Founding of Smith College

"Smith College," Scribner's Monthly, May 1877, p.9 illustrations

"Smith College," Scribner's Monthly, May 1877, p.9 illustrations

History

For help with her decision for the disposition of her fortune, Sophia Smith turned to her pastor, John Morton Greene, as well as other advisors. Among the options considered were bequests to Amherst College (Rev. Greene's alma mater) and to the nearby Mount Holyoke Female Seminary, which had been educating young women since 1837.

Initially, Sophia settled on a variety of projects, including a school for the deaf -- a logical choice in light of her own struggles with impaired hearing. Smith College may, at least in part, owe its very existence to the fact that John Clarke died before she did, endowing a school for the deaf (today the acclaimed Clarke School in Northampton) and prompting Sophia to abandon her plan.

The "Last Will and Testament of Miss Sophia Smith" was not completed until March of 1870, only three months before she died but nine years (and many revisions) after first meeting about the matter with John Greene. This final version supported "the establishment and maintenance of an Institution for the higher education of young women, with the design to furnish for my own sex means and facilities for the education equal to those which are afforded now in our Colleges to young men."

The will also made three gifts to religious societies and eighteen female relatives, and it provided for the establishment of the Smith Academy in Hatfield for the education of both sexes, requiring, too, that "the number of female teachers shall be equal or one less than that of the male teachers" and that the female teachers must have a voice in the management of the School..."

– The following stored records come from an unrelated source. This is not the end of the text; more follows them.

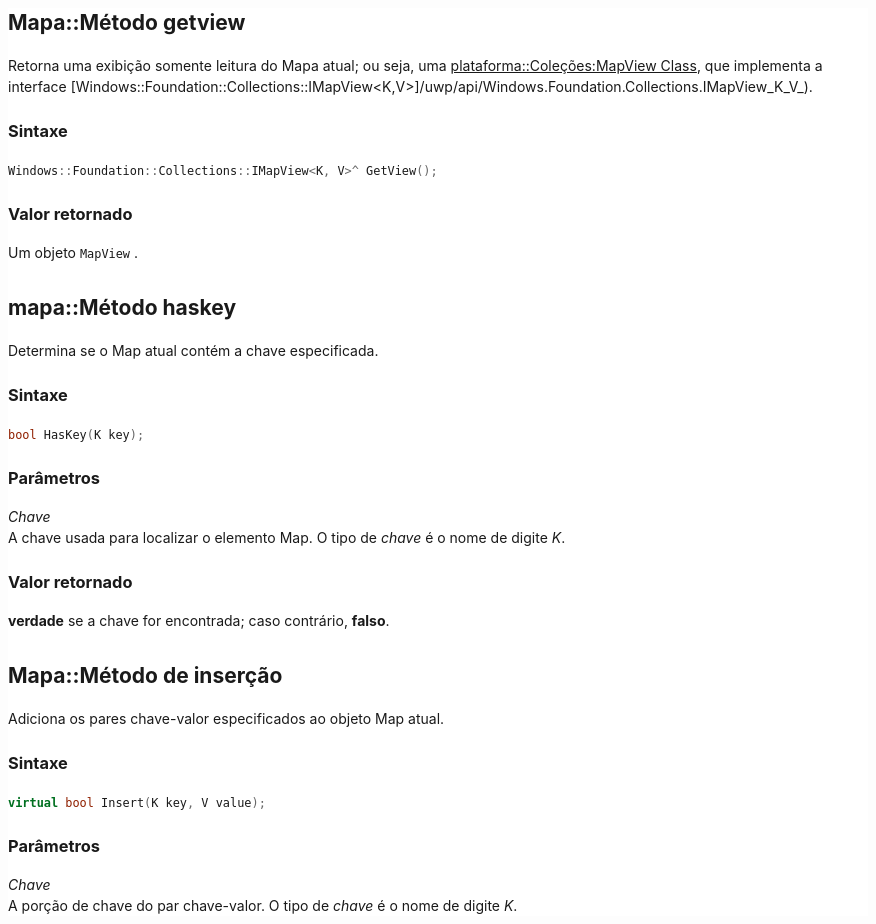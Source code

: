 ## <a name="mapgetview-method"></a><a name="getview"></a>Mapa::Método getview

Retorna uma exibição somente leitura do Mapa atual; ou seja, uma [plataforma::Coleções:MapView Class](../cppcx/platform-collections-mapview-class.md), que implementa a interface [Windows::Foundation::Collections::IMapView\<K,V>]/uwp/api/Windows.Foundation.Collections.IMapView_K_V_).

### <a name="syntax"></a>Sintaxe

```cpp
Windows::Foundation::Collections::IMapView<K, V>^ GetView();
```

### <a name="return-value"></a>Valor retornado

Um objeto `MapView` .

## <a name="maphaskey-method"></a><a name="haskey"></a>mapa::Método haskey

Determina se o Map atual contém a chave especificada.

### <a name="syntax"></a>Sintaxe

```cpp
bool HasKey(K key);
```

### <a name="parameters"></a>Parâmetros

*Chave*<br/>
A chave usada para localizar o elemento Map. O tipo de *chave* é o nome de digite *K*.

### <a name="return-value"></a>Valor retornado

**verdade** se a chave for encontrada; caso contrário, **falso**.

## <a name="mapinsert-method"></a><a name="insert"></a>Mapa::Método de inserção

Adiciona os pares chave-valor especificados ao objeto Map atual.

### <a name="syntax"></a>Sintaxe

```cpp
virtual bool Insert(K key, V value);
```

### <a name="parameters"></a>Parâmetros

*Chave*<br/>
A porção de chave do par chave-valor. O tipo de *chave* é o nome de digite *K*.
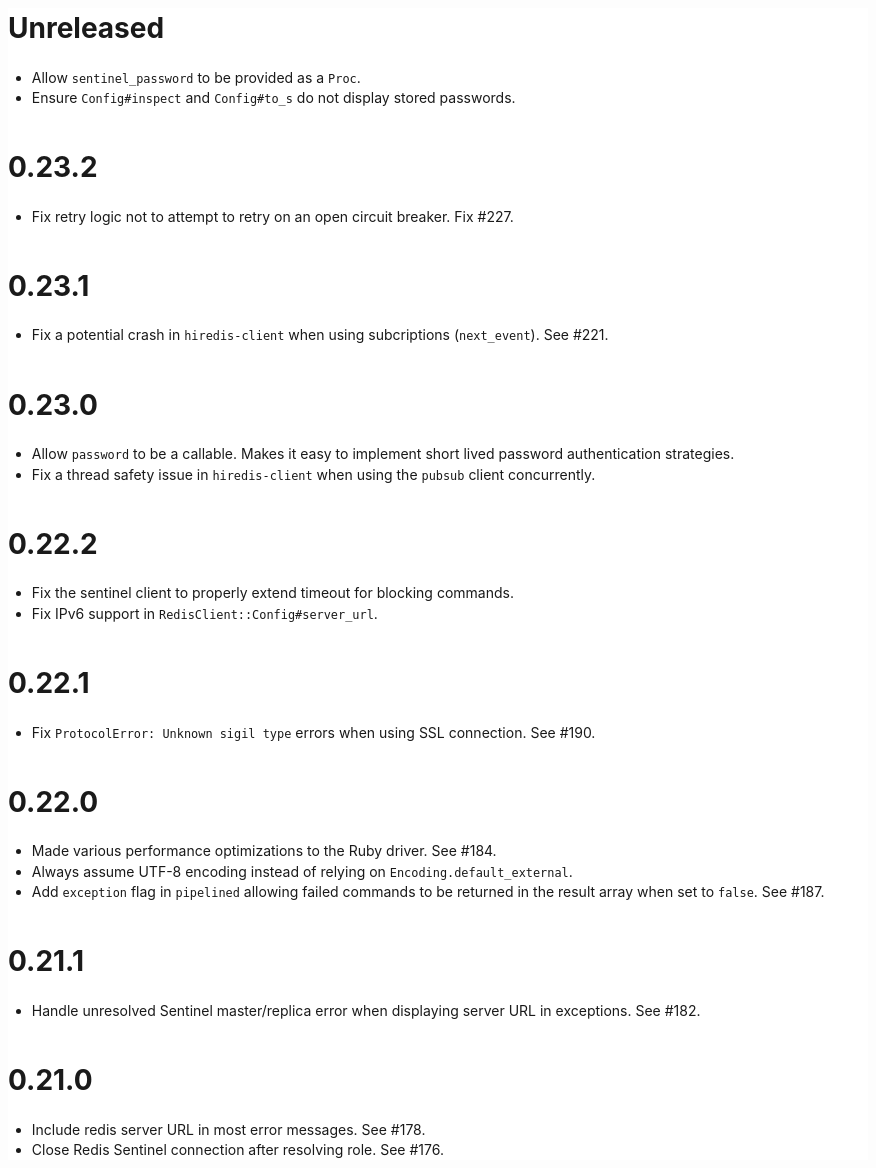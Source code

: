 # Unreleased

- Allow `sentinel_password` to be provided as a `Proc`.
- Ensure `Config#inspect` and `Config#to_s` do not display stored passwords.

# 0.23.2

- Fix retry logic not to attempt to retry on an open circuit breaker. Fix #227.

# 0.23.1

- Fix a potential crash in `hiredis-client` when using subcriptions (`next_event`). See #221.

# 0.23.0

- Allow `password` to be a callable. Makes it easy to implement short lived password authentication strategies.
- Fix a thread safety issue in `hiredis-client` when using the `pubsub` client concurrently.

# 0.22.2

- Fix the sentinel client to properly extend timeout for blocking commands.
- Fix IPv6 support in `RedisClient::Config#server_url`.

# 0.22.1

- Fix `ProtocolError: Unknown sigil type` errors when using SSL connection. See #190.

# 0.22.0

- Made various performance optimizations to the Ruby driver. See #184.
- Always assume UTF-8 encoding instead of relying on `Encoding.default_external`.
- Add `exception` flag in `pipelined` allowing failed commands to be returned in the result array when set to `false`. See #187.

# 0.21.1

- Handle unresolved Sentinel master/replica error when displaying server URL in exceptions. See #182.

# 0.21.0

- Include redis server URL in most error messages. See #178.
- Close Redis Sentinel connection after resolving role. See #176.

When Sophia Smith died in June 1870, her obituary appeared in the same issue of the Hampshire Gazette and Northampton Courier that announced the death of Charles Dickens and the first annual meeting of the Women's Suffrage Committee of Hampshire County. Her estate was larger than people had thought. 

"Then I told her if I had anything to do with the matter she must first settle it in her mind that she herself was responsible for the disposition of the property. God had allowed her brother Austin to accumulate it, but evidently He appointed her as the one to determine the uses to which it should be put."